Munculnya BPTJ (Badan Pengelola Transportasi Jabodetabek) dengan Bus TransJabodetabek dan Bus JR Connexion sejak 2016 atau PT KCI dengan operasionalisasi KRL Jabodetabek sejak 2013, juga merupakan wujud kepedulian pemerintah dan pemangku kepentingan lainnya.
Pengukuhan program Pola Transportasi Makro (PTM) dalam Peraturan Daerah (Perda) Nomor 12 Tahun 2003 tentang Lalu Lintas Angkutan Jalan, Kereta Api, Sungai dan Danau serta Penyeberangan di DKI Jakarta juga punya peran.
Program PTM mempunyai strategi yang meliputi pengembangan angkutan umum, pembatasan lalu lintas, dan peningkatan kapasitas jaringan.
"PTM yang dibuat dalam perda menjadi penguat para gubernur DKI untuk mewujudkan transportasi yang humanis di Jakarta. Setiap kepala daerah atau gubernur di Jakarta memiliki kontribusi dengan inovasi masing-masing," beber Djoko, yang juga Ketua Bidang Advokasi dan Kemasyarakatan MTI Pusat itu.
Pada 2020, Direktorat Jenderal Perhubungan Darat (Ditjenhubdat) Kementerian Perhubungan (Kemenhub) mulai membantu penataan transportasi umum perkotaan di daerah dengan skema pendanaan pembelian layanan (buy the service) di lima kota. Yaitu Medan, Palembang, Yogyakarta, Surakarta dan Denpasar.

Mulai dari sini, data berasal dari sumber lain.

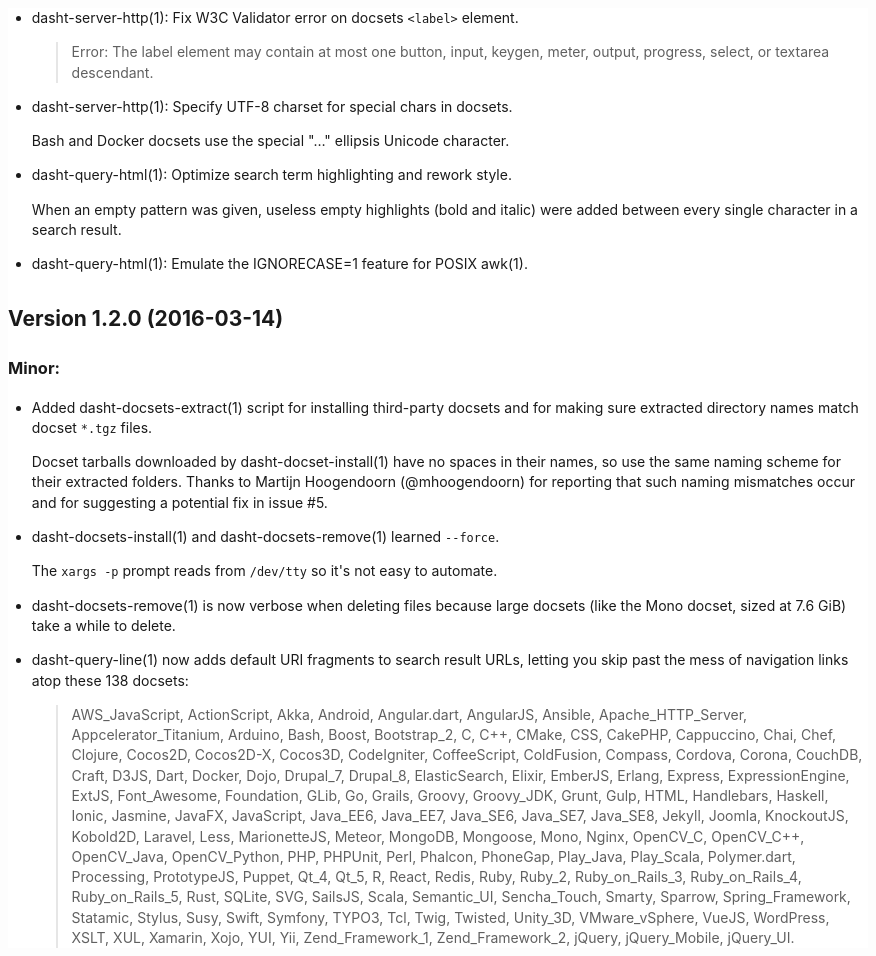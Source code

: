   * dasht-server-http(1): Fix W3C Validator error on docsets `<label>` element.

    > Error: The label element may contain at most one button, input, keygen,
    > meter, output, progress, select, or textarea descendant.

  * dasht-server-http(1): Specify UTF-8 charset for special chars in docsets.

    Bash and Docker docsets use the special "…" ellipsis Unicode character.

  * dasht-query-html(1): Optimize search term highlighting and rework style.

    When an empty pattern was given, useless empty highlights (bold and
    italic) were added between every single character in a search result.

  * dasht-query-html(1): Emulate the IGNORECASE=1 feature for POSIX awk(1).

## Version 1.2.0 (2016-03-14)

### Minor:

  * Added dasht-docsets-extract(1) script for installing third-party docsets
    and for making sure extracted directory names match docset `*.tgz` files.

    Docset tarballs downloaded by dasht-docset-install(1) have no spaces in
    their names, so use the same naming scheme for their extracted folders.
    Thanks to Martijn Hoogendoorn (@mhoogendoorn) for reporting that such
    naming mismatches occur and for suggesting a potential fix in issue #5.

  * dasht-docsets-install(1) and dasht-docsets-remove(1) learned `--force`.

    The `xargs -p` prompt reads from `/dev/tty` so it's not easy to automate.

  * dasht-docsets-remove(1) is now verbose when deleting files because large
    docsets (like the Mono docset, sized at 7.6 GiB) take a while to delete.

  * dasht-query-line(1) now adds default URI fragments to search result URLs,
    letting you skip past the mess of navigation links atop these 138 docsets:

    > AWS_JavaScript, ActionScript, Akka, Android, Angular.dart, AngularJS,
    > Ansible, Apache_HTTP_Server, Appcelerator_Titanium, Arduino, Bash,
    > Boost, Bootstrap_2, C, C++, CMake, CSS, CakePHP, Cappuccino, Chai, Chef,
    > Clojure, Cocos2D, Cocos2D-X, Cocos3D, CodeIgniter, CoffeeScript,
    > ColdFusion, Compass, Cordova, Corona, CouchDB, Craft, D3JS, Dart,
    > Docker, Dojo, Drupal_7, Drupal_8, ElasticSearch, Elixir, EmberJS,
    > Erlang, Express, ExpressionEngine, ExtJS, Font_Awesome, Foundation,
    > GLib, Go, Grails, Groovy, Groovy_JDK, Grunt, Gulp, HTML, Handlebars,
    > Haskell, Ionic, Jasmine, JavaFX, JavaScript, Java_EE6, Java_EE7,
    > Java_SE6, Java_SE7, Java_SE8, Jekyll, Joomla, KnockoutJS, Kobold2D,
    > Laravel, Less, MarionetteJS, Meteor, MongoDB, Mongoose, Mono, Nginx,
    > OpenCV_C, OpenCV_C++, OpenCV_Java, OpenCV_Python, PHP, PHPUnit, Perl,
    > Phalcon, PhoneGap, Play_Java, Play_Scala, Polymer.dart, Processing,
    > PrototypeJS, Puppet, Qt_4, Qt_5, R, React, Redis, Ruby, Ruby_2,
    > Ruby_on_Rails_3, Ruby_on_Rails_4, Ruby_on_Rails_5, Rust, SQLite, SVG,
    > SailsJS, Scala, Semantic_UI, Sencha_Touch, Smarty, Sparrow,
    > Spring_Framework, Statamic, Stylus, Susy, Swift, Symfony, TYPO3, Tcl,
    > Twig, Twisted, Unity_3D, VMware_vSphere, VueJS, WordPress, XSLT, XUL,
    > Xamarin, Xojo, YUI, Yii, Zend_Framework_1, Zend_Framework_2, jQuery,
    > jQuery_Mobile, jQuery_UI.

Nantinya, akan berlanjut dengan program bantuan pembangunan infrastruktur sepeda di beberapa kota. "Penyediaan transportasi umum harus disertai pula dengan penataan jalur sepeda dan fasilitas pejalan kaki," Djoko mewanti-wanti.
Kota-kota tersebut, kelak dapat dipersiapkan untuk mengikuti ajang Sustainable Transport Award (STA) di tahun mendatang.
Keikutsertaan itu untuk mengukur seberapa jauh pencapaian program yang sudah dikerjakan dalam menuju transportasi berkelanjutan.